It has come forth that when then-candidate Donald Trump was alluding to the possible prosecution of then-FBI Director James Comey and former Secretary of State Hillary Clinton when he was running in the 2016 presidential election, he actually was not kidding about that. Reportedly, President Trump inquired with White House Counsel Don McGhan, who departed from the Trump Administration in October, about moving forward with legal proceedings for the two top political bureaucrats.
In the Spring, attorneys within the White House apparently warned the President about the political consequences associated with prosecuting Comey and Clinton, claiming that impeachment proceedings could be used to remove him from office, which has been the goal for congressional Democrats for the past two years. AP reports that McGahn told Trump that he had no authority to order such a prosecution, arguing that the commander-in-chief could, instead, request an official probe into wrongdoings on part of the two former government officials.

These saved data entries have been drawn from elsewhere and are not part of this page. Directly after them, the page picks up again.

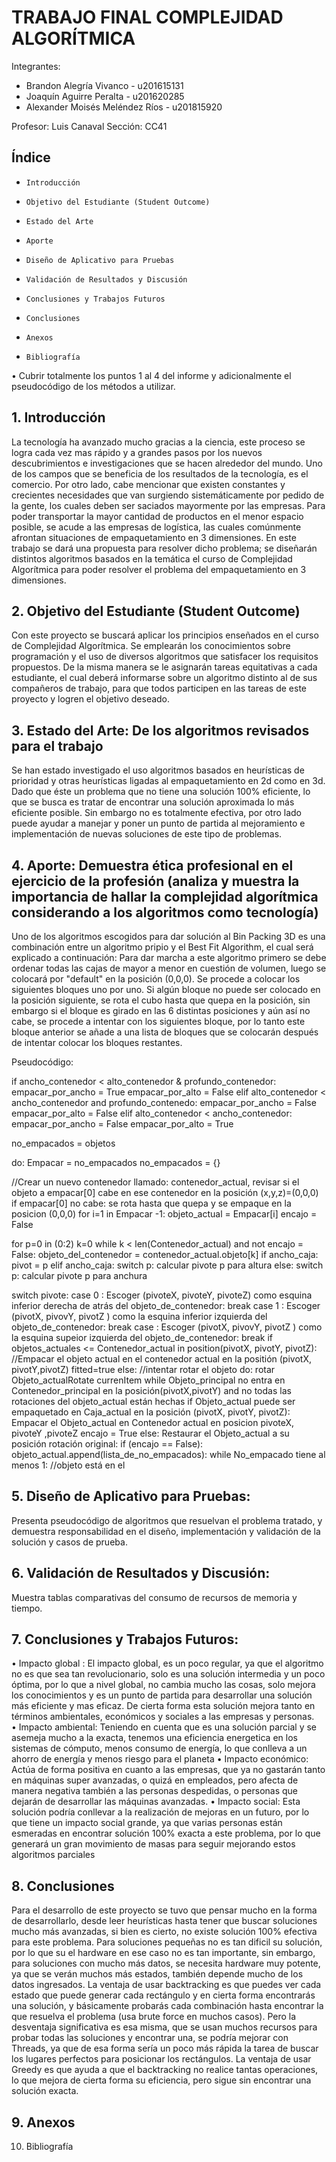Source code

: # TRABAJO FINAL COMPLEJIDAD ALGORÍTMICA

Integrantes:

* Brandon Alegría Vivanco - u201615131 
* Joaquín Aguirre Peralta - u201620285 
* Alexander Moisés Meléndez Ríos - u201815920

Profesor: Luis Canaval Sección: CC41

## Índice

*     Introducción
*     Objetivo del Estudiante (Student Outcome)
*     Estado del Arte
*     Aporte
*     Diseño de Aplicativo para Pruebas
*     Validación de Resultados y Discusión
*     Conclusiones y Trabajos Futuros
*     Conclusiones
*     Anexos
*     Bibliografía

• Cubrir totalmente los puntos 1 al 4 del informe y adicionalmente el pseudocódigo de los métodos a utilizar.
## 1. Introducción

La tecnología ha avanzado mucho gracias a la ciencia, este proceso se logra cada vez mas rápido y a grandes pasos por los nuevos descubrimientos e investigaciones que se hacen alrededor del mundo. Uno de los campos que se beneficia de los resultados de la tecnología, es el comercio. Por otro lado, cabe mencionar que existen constantes y crecientes necesidades que van surgiendo sistemáticamente por pedido de la gente, los cuales deben ser saciados mayormente por las empresas. Para poder transportar la mayor cantidad de productos en el menor espacio posible, se acude a las empresas de logística, las cuales comúnmente afrontan situaciones de empaquetamiento en 3 dimensiones. En este trabajo se dará una propuesta para resolver dicho problema; se diseñarán distintos algoritmos basados en la temática el curso de Complejidad Algorítmica para poder resolver el problema del empaquetamiento en 3 dimensiones.

## 2. Objetivo del Estudiante (Student Outcome)

Con este proyecto se buscará aplicar los principios enseñados en el curso de Complejidad Algorítmica. Se emplearán los conocimientos sobre programación y el uso de diversos algoritmos que satisfacer los requisitos propuestos. De la misma manera se le asignarán tareas equitativas a cada estudiante, el cual deberá informarse sobre un algoritmo distinto al de sus compañeros de trabajo, para que todos participen en las tareas de este proyecto y logren el objetivo deseado.

## 3. Estado del Arte: De los algoritmos revisados para el trabajo

Se han estado investigado el uso algoritmos basados en heurísticas de prioridad y otras heurísticas ligadas al empaquetamiento en 2d como en 3d. Dado que éste un problema que no tiene una solución 100% eficiente, lo que se busca es tratar de encontrar una solución aproximada lo más eficiente posible. Sin embargo no es totalmente efectiva, por otro lado puede ayudar a manejar y poner un punto de partida al mejoramiento e implementación de nuevas soluciones de este tipo de problemas.

## 4. Aporte: Demuestra ética profesional en el ejercicio de la profesión (analiza y muestra la importancia de hallar la complejidad algorítmica considerando a los algoritmos como tecnología)

Uno de los algoritmos escogidos para dar solución al Bin Packing 3D es una combinación entre un algoritmo pripio y el Best Fit Algorithm, el cual será explicado a continuación: Para dar marcha a este algoritmo primero se debe ordenar todas las cajas de mayor a menor en cuestión de volumen, luego se colocará por "default" en la posición (0,0,0). Se procede a colocar los siguientes bloques uno por uno. Si algún bloque no puede ser colocado en la posición siguiente, se rota el cubo hasta que quepa en la posición, sin embargo si el bloque es girado en las 6 distintas posiciones y aún así no cabe, se procede a intentar con los siguientes bloque, por lo tanto este bloque anterior se añade a una lista de bloques que se colocarán después de intentar colocar los bloques restantes.

Pseudocódigo:

if ancho_contenedor < alto_contenedor & profundo_contenedor: empacar_por_ancho = True empacar_por_alto = False elif alto_contenedor < ancho_contenedor and profundo_contenedo: empacar_por_ancho = False empacar_por_alto = False elif alto_contenedor < ancho_contenedor: empacar_por_ancho = False empacar_por_alto = True

no_empacados = objetos

do: Empacar = no_empacados no_empacados = {}

//Crear un nuevo contenedor llamado: contenedor_actual, revisar si el objeto a empacar[0] cabe en ese contenedor en la posición (x,y,z)=(0,0,0)
if empacar[0] no cabe: se rota hasta que quepa y se empaque en la posicion (0,0,0) for i=1 in Empacar -1: objeto_actual = Empacar[i] encajo = False

for p=0 in (0:2) k=0 while k < len(Contenedor_actual) and not encajo = False: objeto_del_contenedor = contenedor_actual.objeto[k] if ancho_caja: pivot = p elif ancho_caja: switch p: calcular pivote p para altura
else: switch p: calcular pivote p para anchura

switch pivote: case 0 : Escoger (pivoteX, pivoteY, pivoteZ) como esquina inferior derecha de atrás del objeto_de_contenedor: break case 1 : Escoger (pivotX, pivovY, pivotZ ) como la esquina inferior izquierda del objeto_de_contenedor: break case : Escoger (pivotX, pivovY, pivotZ ) como la esquina supeior izquierda del objeto_de_contenedor: break if objetos_actuales <= Contenedor_actual in position(pivotX, pivotY, pivotZ): //Empacar el objeto actual en el contenedor actual en la positión (pivotX, pivotY,pivotZ) fitted=true else: //intentar rotar el objeto do: rotar Objeto_actualRotate currenItem while Objeto_principal no entra en Contenedor_principal en la posición(pivotX,pivotY) and no todas las rotaciones del objeto_actual están hechas if Objeto_actual puede ser empaquetado en Caja_actual en la posición (pivotX, pivotY, pivotZ): Empacar el Objeto_actual en Contenedor actual en posicion pivoteX, pivoteY ,pivoteZ encajo = True else: Restaurar el Objeto_actual a su posición rotación original: if (encajo == False): objeto_actual.append(lista_de_no_empacados): while No_empacado tiene al menos 1: //objeto está en el

## 5. Diseño de Aplicativo para Pruebas:
 Presenta pseudocódigo de algoritmos que resuelvan el problema tratado, y demuestra responsabilidad en el diseño, implementación y validación de la solución y casos de prueba.

## 6. Validación de Resultados y Discusión: 
Muestra tablas comparativas del consumo de recursos de memoria y tiempo.

## 7. Conclusiones y Trabajos Futuros: 
•	Impacto global	: El impacto global, es un poco regular, ya que el algoritmo no es que sea tan revolucionario, solo es una solución intermedia y un poco óptima, por lo que a nivel global, no cambia mucho las cosas, solo mejora los conocimientos y es un punto de partida para desarrollar una solución más eficiente y mas eficaz. De cierta forma esta solución mejora tanto en términos ambientales, económicos  y sociales a las empresas y personas.						
•	Impacto ambiental: Teniendo en cuenta que es una solución parcial y se asemeja mucho a la exacta, tenemos una eficiencia energetica en los sistemas de cómputo, menos consumo de energía, lo que conlleva a un ahorro de energía y menos riesgo para el planeta
•	Impacto económico: Actúa de forma positiva en cuanto a las empresas, que ya no gastarán tanto en máquinas super avanzadas, o quizá en empleados, pero afecta de manera negativa también a las personas despedidas, o personas que dejarán de desarrollar las máquinas avanzadas.
•	Impacto social: Esta solución podría conllevar a la realización de mejoras en un futuro, por lo que tiene un impacto social grande, ya que varias personas están esmeradas en encontrar solución 100% exacta a este problema, por lo que generará un gran movimiento de masas para seguir mejorando estos algoritmos parciales


## 8. Conclusiones 
Para el desarrollo de este proyecto se tuvo que pensar mucho en la forma de desarrollarlo, desde leer heurísticas hasta tener que buscar soluciones mucho más avanzadas, si bien es cierto, no existe solución 100% efectiva para este problema. Para soluciones pequeñas no es tan dificil su solución, por lo que su el hardware en ese caso no es tan importante, sin embargo, para soluciones con mucho más datos, se necesita hardware muy potente, ya que se verán muchos más estados, también depende mucho de los datos ingresados. La ventaja de usar backtracking es que puedes ver cada estado que puede generar cada rectángulo y en cierta forma encontrarás una solución, y básicamente probarás cada combinación hasta encontrar la que resuelva el problema (usa brute force en muchos casos). Pero la desventaja significativa es esa misma, que se usan muchos recursos para probar todas las soluciones y encontrar una, se podría mejorar con Threads, ya que de esa forma sería un poco más rápida la tarea de buscar los lugares perfectos para posicionar los rectángulos. La ventaja de usar Greedy es que ayuda a que el backtracking no realice tantas operaciones, lo que mejora de cierta forma su eficiencia, pero sigue sin encontrar una solución exacta.
## 9. Anexos
10. Bibliografía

Regardless, any action into the situations could have led to accusations of abuse of the Office of the Presidency.
Nevertheless, President Trump is said to still be mulling the future of the two, including discussing with some close to him about appointing a new special counsel to investigate Comey for his handling of the investigation of private email servers from Clinton during her time at the State Department. Notably, just over a week after Trump took office in 2017, he sat down with the former FBI director, asking for “loyalty,” for what has been alleged to mean the future prosecution of Clinton.

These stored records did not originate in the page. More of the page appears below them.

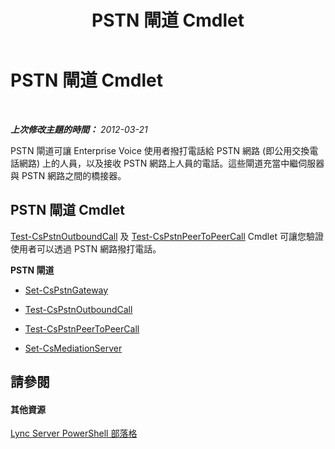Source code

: ﻿---
title: PSTN 閘道 Cmdlet
TOCTitle: PSTN 閘道 Cmdlet
ms:assetid: 6a8aa6ea-f349-4b95-b3ce-c28d2ae0a84b
ms:mtpsurl: https://technet.microsoft.com/zh-tw/library/Gg416491(v=OCS.15)
ms:contentKeyID: 49291212
ms.date: 08/10/2015
mtps_version: v=OCS.15
ms.translationtype: HT
---

# PSTN 閘道 Cmdlet

 

_**上次修改主題的時間：** 2012-03-21_

PSTN 閘道可讓 Enterprise Voice 使用者撥打電話給 PSTN 網路 (即公用交換電話網路) 上的人員，以及接收 PSTN 網路上人員的電話。這些閘道充當中繼伺服器與 PSTN 網路之間的橋接器。

## PSTN 閘道 Cmdlet

[Test-CsPstnOutboundCall](test-cspstnoutboundcall.md) 及 [Test-CsPstnPeerToPeerCall](test-cspstnpeertopeercall.md) Cmdlet 可讓您驗證使用者可以透過 PSTN 網路撥打電話。

**PSTN 閘道**

  -   
    [Set-CsPstnGateway](set-cspstngateway.md)

  -   
    [Test-CsPstnOutboundCall](test-cspstnoutboundcall.md)

  -   
    [Test-CsPstnPeerToPeerCall](test-cspstnpeertopeercall.md)

  -   
    [Set-CsMediationServer](set-csmediationserver.md)

## 請參閱

#### 其他資源

[Lync Server PowerShell 部落格](http://go.microsoft.com/fwlink/?linkid=203150%26clcid=0x404)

Comey, however, was fired by Trump. FBI Deputy Director Andrew McCabe also resigned from the bureau following rising tension between the agency and the White House.
Last year, recently-ousted Attorney General Jeff Sessions directed senior federal prosecutors to investigate issues raised by House Republicans related to the Clinton Foundation and a Russian-based uranium mine transaction benefiting the foundation that was approved when Clinton was head of the State Department.